Taking the lead in arguing a joint motion to dismiss the suit were attorneys Seamus C. Duffy of Drinker Biddle & Reath in Philadelphia, representing AT&T, and Terrence J. Dee of Kirkland & Ellis in Washington, D.C., representing Motorola.

(Editor's Note: Seamus Duffy is the brother of Shannon Duffy, the author of this article.)

The plaintiffs team was led by attorney Kenneth A. Jacobsen of Wallingford, Pa., and included attorneys Michael D. Donovan of Donovan Searles in Philadelphia; Joseph A. O'Keefe of O'Keefe & Sher in Kutztown, Pa.; and Glenn E. Mintzer and H. Russell Smouse of the Law Offices of Peter G. Angelos in Baltimore.

The suit was one of a spate of similar suits filed in 2001 that took a complicated journey through the state and federal courts.

After defendants removed all of the suits from state to federal courts, the Judicial Panel on Multidistrict Litigation assigned all of the cases in October 2001 to U.S. District Judge Catherine Blake in the District of Maryland.

Blake dismissed all of the suits on pre-emption grounds, but the 4th U.S. Circuit Court of Appeals reversed, finding that Blake never should have entertained jurisdiction over three of the cases because the complaints stated only state law grounds and failed to satisfy the "substantial federal question" doctrine.

The 4th Circuit also revived a fourth case -- the only one that qualified for diversity jurisdiction -- and held that Blake had erred in declaring that it was pre-empted.

In Pinney v. Nokia Inc., the 4th Circuit held that Congress never intended to pre-empt such state law claims, but instead was careful to expressly pre-empt only certain areas of state law -- the regulation of entry and rates and local zoning rules based on environmental factors.

In the wake of the 4th Circuit's decision, the Farina case was sent back to the Pennsylvania state courts.

But the defendants removed the case to federal court a second time after a new defendant was added, putting the case on Padova's docket.

When the defense moved for dismissal on pre-emption grounds, the plaintiffs argued that the 4th Circuit's decision was the "law of the case."

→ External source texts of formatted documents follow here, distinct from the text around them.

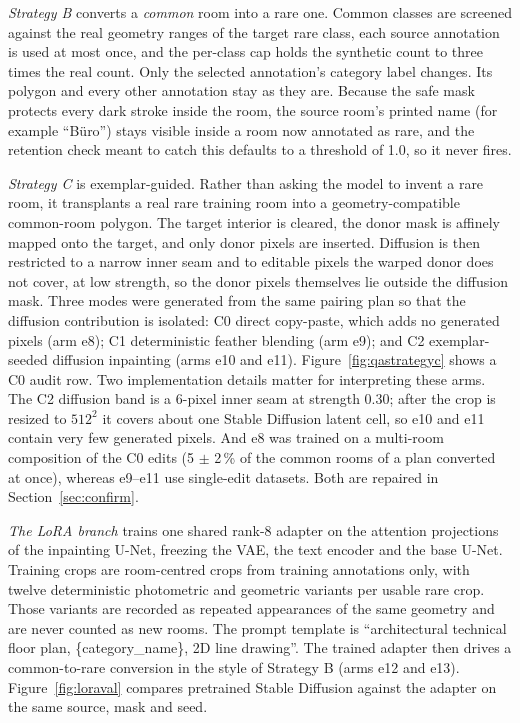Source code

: \emph{Strategy B} converts a \emph{common} room into a rare one. Common classes
are screened against the real geometry ranges of the target rare class, each
source annotation is used at most once, and the per-class cap holds the
synthetic count to three times the real count. Only the selected annotation's category label changes. Its polygon and every
other annotation stay as they are. Because the safe mask protects every dark
stroke inside the room, the source room's printed name (for example
``B\"uro'') stays visible inside a room now annotated as rare, and the retention
check meant to catch this defaults to a threshold of 1.0, so it never fires.

\emph{Strategy C} is exemplar-guided. Rather than asking the model to invent a
rare room, it transplants a real rare training room into a geometry-compatible
common-room polygon. The target interior is cleared, the donor mask is affinely
mapped onto the target, and only donor pixels are inserted. Diffusion is then
restricted to a narrow inner seam and to editable pixels the warped donor does
not cover, at low strength, so the donor pixels themselves lie outside the
diffusion mask. Three modes were generated from the same pairing plan so that
the diffusion contribution is isolated: C0 direct copy-paste, which adds no
generated pixels (arm e8); C1 deterministic feather blending (arm e9); and C2
exemplar-seeded diffusion inpainting (arms e10 and e11). Figure~\ref{fig:qastrategyc} shows a C0 audit row.
Two implementation details matter for interpreting these arms. The C2
diffusion band is a 6-pixel inner seam at strength 0.30; after the crop is
resized to $512^2$ it covers about one Stable Diffusion latent cell, so e10 and
e11 contain very few generated pixels. And e8 was trained on a multi-room
composition of the C0 edits (5 $\pm$ 2\,\% of the common rooms of a plan
converted at once), whereas e9--e11 use single-edit datasets. Both are repaired
in Section~\ref{sec:confirm}.

\emph{The LoRA branch} trains one shared rank-8 adapter on the attention
projections of the inpainting U-Net, freezing the VAE, the text encoder and the
base U-Net. Training crops are room-centred crops from training annotations
only, with twelve deterministic photometric and geometric variants per usable
rare crop. Those variants are recorded as repeated appearances of the same
geometry and are never counted as new rooms. The prompt template is
``architectural technical floor plan, \{category\_name\}, 2D line drawing''. The
trained adapter then drives a common-to-rare conversion in the style of Strategy
B (arms e12 and e13). Figure~\ref{fig:loraval} compares pretrained Stable
Diffusion against the adapter on the same source, mask and seed.


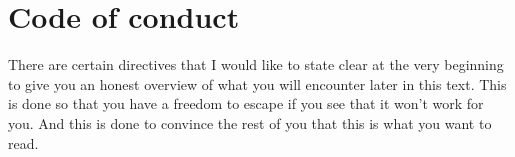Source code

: \documentclass[10pt]{report}
\begin{document}
{\fontsize{12}{12}}

\vspace*{1cm}

{\fontsize{12}{12}}

\vspace*{0.5cm}

{\fontsize{12}{12}}

\vspace*{0.5cm}

{\fontsize{12}{12}}

\vspace*{0.5cm}

{\fontsize{12}{12}}

\vspace*{2cm}


\newpage

\chapter*{Code of conduct}
\thispagestyle{empty}
There are certain directives that I would like to state clear at the very beginning to give you an honest overview of what you will encounter later in this text. This is done so that you have a freedom to escape if you see that it won't work for you. And this is done to convince the rest of you that this is what you want to read.
\end{document}

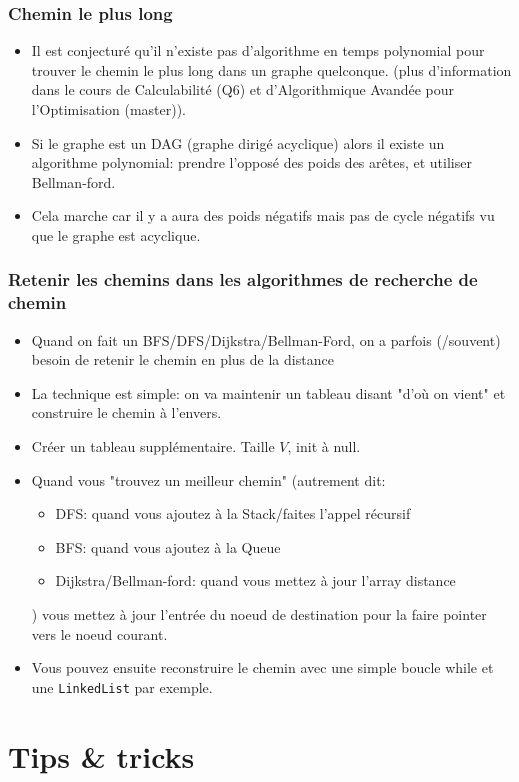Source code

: \documentclass[8pt,aspectratio=169]{beamer}
\begin{document}
\begin{frame}[fragile]
\frametitle{Chemin le plus long}
\begin{itemize}
	\item Il est conjecturé qu'il n'existe pas d'algorithme en temps polynomial pour trouver le chemin le plus long dans un graphe quelconque. (plus d'information dans le cours de Calculabilité (Q6) et d'Algorithmique Avandée pour l'Optimisation (master)).
	\item Si le graphe est un DAG (graphe dirigé acyclique) alors il existe un algorithme polynomial: prendre l'opposé des poids des arêtes, et utiliser Bellman-ford.
	\item Cela marche car il y a aura des poids négatifs mais pas de cycle négatifs vu que le graphe est acyclique.
\end{itemize}
\end{frame}

\begin{frame}
\frametitle{Retenir les chemins dans les algorithmes de recherche de chemin}
\begin{itemize}
	\item Quand on fait un BFS/DFS/Dijkstra/Bellman-Ford, on a parfois (/souvent) besoin de retenir le chemin en plus de la distance
	\item La technique est simple: on va maintenir un tableau disant "d'où on vient" et construire le chemin à l'envers.
	\item Créer un tableau supplémentaire. Taille $V$, init à null.
	\item Quand vous "trouvez un meilleur chemin" (autrement dit:
	\begin{itemize}
		\item DFS: quand vous ajoutez à la Stack/faites l'appel récursif
		\item BFS: quand vous ajoutez à la Queue
		\item Dijkstra/Bellman-ford: quand vous mettez à jour l'array distance
	\end{itemize}
	)
	vous mettez à jour l'entrée du noeud de destination pour la faire pointer vers le noeud courant.
	\item Vous pouvez ensuite reconstruire le chemin avec une simple boucle while et une \texttt{LinkedList} par exemple.
\end{itemize}
\end{frame}

\section{Tips \& tricks}
\end{document}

Padova disagreed, finding that the 4th Circuit's rulings on the pre-emption issue applied only to one of the four cases, and that Farina and two others were dismissed on separate, jurisdictional grounds.

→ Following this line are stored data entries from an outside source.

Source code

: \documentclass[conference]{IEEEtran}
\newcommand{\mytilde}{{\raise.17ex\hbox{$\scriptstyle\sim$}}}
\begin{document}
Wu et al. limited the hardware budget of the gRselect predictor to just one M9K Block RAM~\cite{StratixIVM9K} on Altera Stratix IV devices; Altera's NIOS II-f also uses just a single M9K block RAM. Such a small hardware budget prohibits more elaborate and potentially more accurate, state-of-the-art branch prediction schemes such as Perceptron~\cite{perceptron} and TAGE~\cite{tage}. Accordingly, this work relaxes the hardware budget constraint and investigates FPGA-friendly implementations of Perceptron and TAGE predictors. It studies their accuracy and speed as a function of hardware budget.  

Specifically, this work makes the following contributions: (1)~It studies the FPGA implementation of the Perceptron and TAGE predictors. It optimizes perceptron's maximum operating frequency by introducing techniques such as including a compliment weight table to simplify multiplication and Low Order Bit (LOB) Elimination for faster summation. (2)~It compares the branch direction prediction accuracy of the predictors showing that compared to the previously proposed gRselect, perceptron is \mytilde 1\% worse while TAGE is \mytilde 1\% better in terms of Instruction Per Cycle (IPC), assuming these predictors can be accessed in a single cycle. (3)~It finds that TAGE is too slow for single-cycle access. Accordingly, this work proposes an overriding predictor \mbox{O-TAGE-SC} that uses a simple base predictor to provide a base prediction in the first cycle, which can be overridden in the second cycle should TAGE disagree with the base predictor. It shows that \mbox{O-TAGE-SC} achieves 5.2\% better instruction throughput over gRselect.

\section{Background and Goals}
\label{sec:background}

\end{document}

As a result, Padova found that he was not bound by Pinney, and instead should look to decisions from the U.S. Supreme Court and the 3rd U.S. Circuit Court of Appeals.

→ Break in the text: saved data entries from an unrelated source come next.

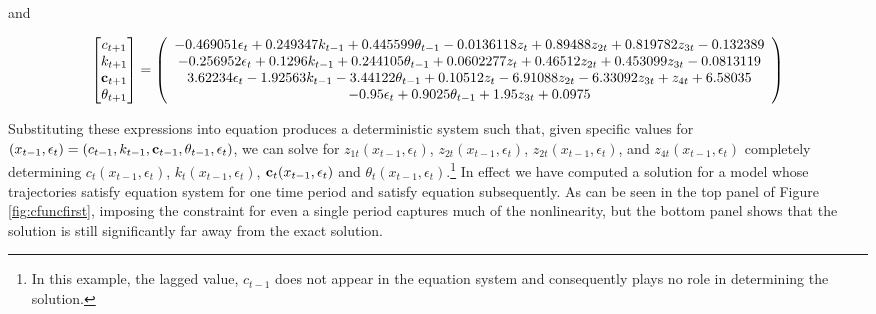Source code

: \documentclass[12pt]{article}
\begin{document}
and 


{\tiny
\begin{gather*}
  \begin{bmatrix}
c_{t+1}\\k_{t+1}\\ \rcpC_{t+1}\\\theta_{t+1}
  \end{bmatrix}=%
  \left(
   \begin{array}{c}
    -0.469051 \epsilon _t+0.249347 k_{t-1}+0.445599 \theta _{t-1}-0.0136118
      z_t+0.89488 z_{2 t}+0.819782 z_{3 t}-0.132389 \\
    -0.256952 \epsilon _t+0.1296 k_{t-1}+0.244105 \theta _{t-1}+0.0602277
      z_t+0.46512 z_{2 t}+0.453099 z_{3 t}-0.0813119 \\
    3.62234 \epsilon _t-1.92563 k_{t-1}-3.44122 \theta _{t-1}+0.10512
      z_t-6.91088 z_{2 t}-6.33092 z_{3 t}+z_{4 t}+6.58035 \\
    -0.95 \epsilon _t+0.9025 \theta _{t-1}+1.95 z_{3 t}+0.0975 \\
   \end{array}
   \right)
\end{gather*}}

Substituting  these expressions into equation  produces
a deterministic system such that, given specific values for 
$(x_{t-1},\epsilon_{t})=(c_{t-1}, k_{t-1},{\mathbf{c}}_{t-1}, \theta_{t-1}, \epsilon_t)$, we can solve for $z_{1t}(x_{t-1},\epsilon_{t})$, $z_{2t}(x_{t-1},\epsilon_{t})$, $z_{2t}(x_{t-1},\epsilon_{t})$, and $z_{4t}(x_{t-1},\epsilon_{t})$  completely determining
$c_{t}(x_{t-1},\epsilon_{t})$, $k_{t}(x_{t-1},\epsilon_{t})$, ${\mathbf{c}}_{t}(x_{t-1},\epsilon_{t})$  and $\theta_{t}(x_{t-1},\epsilon_{t})$.\footnote{In this example, the lagged value,  $c_{t-1}$ does not appear in the equation system and consequently plays no role in determining the solution.}  In effect we have 
computed a solution for a model whose trajectories satisfy equation system 
for one time period and satisfy equation  subsequently. As can
be seen in the top panel of Figure \ref{fig:cfuncfirst}, 
imposing the constraint for even a single period captures much of the nonlinearity, but the bottom panel shows that the solution is 
still significantly far away from the exact solution.
\end{document}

Padova declined to follow Pinney after concluding that it conflicted with 3rd Circuit and Supreme Court decisions.

"We find that Pinney reached the wrong conclusion," Padova said, because the 4th Circuit focused too narrowly on the statutory delegation of authority to the FCC.

Although such an analysis is proper when conducting an "express pre-emption" inquiry, Padova found that it fell short for answer whether there should be "implied pre-emption" due to conflicts between state tort laws and federal regulations.

"We see no justification for ignoring the FCC's clear authority under NEPA when analyzing conflict pre-emption," Padova wrote.

Jacobsen, in an interview, said he intends to appeal the ruling to the 3rd Circuit because he disagrees with Padova's ruling on the law-of-the-case issue and on the merits.

"We believe the 4th Circuit's decision is the law of the case and is also right on the merits," Jacobsen said.

In the appeal, Jacobsen said he intends to argue that the FCC has overstepped its authority by claiming it has the power to regulate health and safety issues.

Although no one disputes that the FCC was given broad powers to regulate the phone industry under the Federal Communications Act, Jacobsen said, it is "too much of a stretch" to say the NEPA, an omnibus bill that applies to all federal agencies, gave the FCC the power to regulate health and safety issues relating to cell phones.

Instead, Jacobsen said, he believes Congress "has always viewed these state court suits as a compliment to regulation."